What lines of the data include the string "serif"? Copy them all.

====== LISTED RECORDS

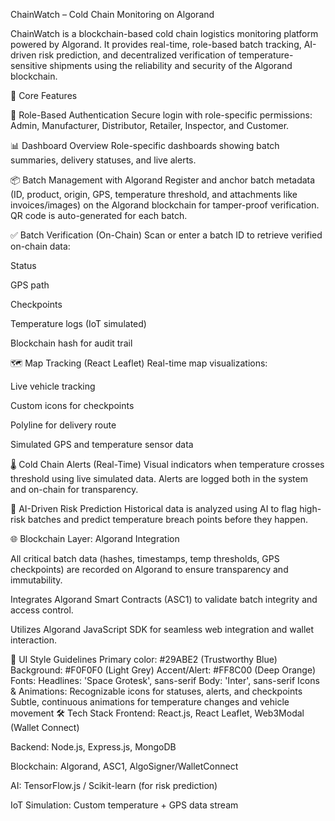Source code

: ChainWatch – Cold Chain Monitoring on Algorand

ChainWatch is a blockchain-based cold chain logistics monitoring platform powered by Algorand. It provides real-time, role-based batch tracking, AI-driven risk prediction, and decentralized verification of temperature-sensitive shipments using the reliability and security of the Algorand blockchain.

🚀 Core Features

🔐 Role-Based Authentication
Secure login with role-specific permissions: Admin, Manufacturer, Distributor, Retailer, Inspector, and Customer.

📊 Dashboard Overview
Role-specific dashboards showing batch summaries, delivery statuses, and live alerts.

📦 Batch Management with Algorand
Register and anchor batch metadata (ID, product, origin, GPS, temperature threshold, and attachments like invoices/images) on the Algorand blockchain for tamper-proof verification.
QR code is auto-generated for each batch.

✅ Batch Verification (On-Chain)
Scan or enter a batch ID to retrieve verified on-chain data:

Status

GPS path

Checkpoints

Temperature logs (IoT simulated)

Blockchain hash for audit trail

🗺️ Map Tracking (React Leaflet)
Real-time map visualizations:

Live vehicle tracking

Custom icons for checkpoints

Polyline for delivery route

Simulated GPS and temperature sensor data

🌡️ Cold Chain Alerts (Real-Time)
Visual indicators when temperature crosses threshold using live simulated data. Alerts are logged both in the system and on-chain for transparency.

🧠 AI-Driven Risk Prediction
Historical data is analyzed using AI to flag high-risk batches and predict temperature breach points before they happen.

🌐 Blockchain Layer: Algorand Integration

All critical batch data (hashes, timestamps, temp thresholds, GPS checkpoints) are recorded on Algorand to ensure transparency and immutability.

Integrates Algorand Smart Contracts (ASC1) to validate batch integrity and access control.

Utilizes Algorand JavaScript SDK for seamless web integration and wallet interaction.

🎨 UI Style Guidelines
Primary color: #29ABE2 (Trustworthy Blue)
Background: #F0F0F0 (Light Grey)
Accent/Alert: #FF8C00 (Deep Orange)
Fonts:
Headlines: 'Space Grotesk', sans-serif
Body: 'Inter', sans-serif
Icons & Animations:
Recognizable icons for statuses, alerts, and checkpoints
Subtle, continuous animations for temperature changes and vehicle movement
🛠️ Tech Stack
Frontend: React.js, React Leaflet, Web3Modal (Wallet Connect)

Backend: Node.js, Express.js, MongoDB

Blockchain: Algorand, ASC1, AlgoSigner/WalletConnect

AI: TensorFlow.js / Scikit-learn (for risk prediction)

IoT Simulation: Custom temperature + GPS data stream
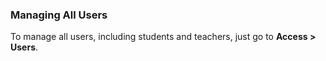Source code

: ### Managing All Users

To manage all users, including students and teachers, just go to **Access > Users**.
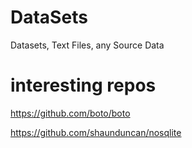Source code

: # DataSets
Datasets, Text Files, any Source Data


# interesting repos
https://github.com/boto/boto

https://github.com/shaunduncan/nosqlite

============

SOLUTION BELOW
Headlines: 'Space Grotesk', sans-serif
Body: 'Inter', sans-serif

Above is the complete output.